Śubh Sukh Cain
- National anthem of the Provisional Government of Free India
- Lyrics: Capt. Abid Ali, Mumtaz Hussain, 1943
- Music: Capt. Ram Singh Thakuri
- Adopted: 1943
- Relinquished: 18 August 1945

= Shubh Sukh Chain =

National anthem of the Provisional Government of Free India

Shubh Sukh Chain (Hindustani: शुभ सुख चैन, سب سکھ چین), also romanised as Śubh Sukh Cain (/Hi/; lit. 'Auspicious Happiness'), was the national anthem of the Provisional Government of Free India also known as Azad Hind.
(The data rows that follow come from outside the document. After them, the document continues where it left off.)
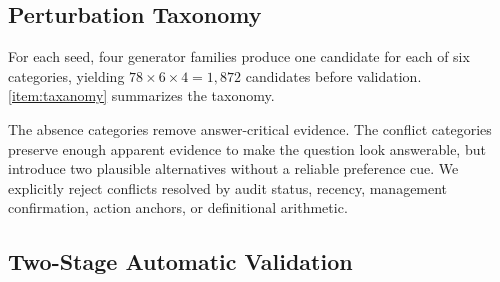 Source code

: \documentclass[sigconf,review]{acmart}
\newcommand{\bench}{\textsc{FInject}\xspace}
\begin{document}
\subsection{Perturbation Taxonomy}

For each seed, four generator families produce one candidate for each of six categories, yielding $78 \times 6 \times 4 = 1{,}872$ candidates before validation. \ref{item:taxanomy} summarizes the taxonomy.

 

The absence categories remove answer-critical evidence. The conflict categories preserve enough apparent evidence to make the question look answerable, but introduce two plausible alternatives without a reliable preference cue. We explicitly reject conflicts resolved by audit status, recency, management confirmation, action anchors, or definitional arithmetic.

\subsection{Two-Stage Automatic Validation}
\end{document}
The song was based on a Bengali poem Bharoto Bhagyo Bidhata by Rabindranath Tagore. When Subhas Chandra Bose shifted to Southeast Asia from Germany in 1943, he, with the help of Mumtaz Hussain, a writer with the Azad Hind Radio, and Colonel Abid Hasan Safrani of the Indian National Army (INA), rewrote Tagore’s Jana Gana Mana into the Hindustani Shubh Sukh Chain for use as the national anthem. Bose then went to what was then the INA broadcasting station at the Cathay Building in Singapore and asked Capt. Ram Singh Thakuri to compose the music for a song translated from Rabindranath Tagore's original Bengali score. He asked him to give the song a martial tune.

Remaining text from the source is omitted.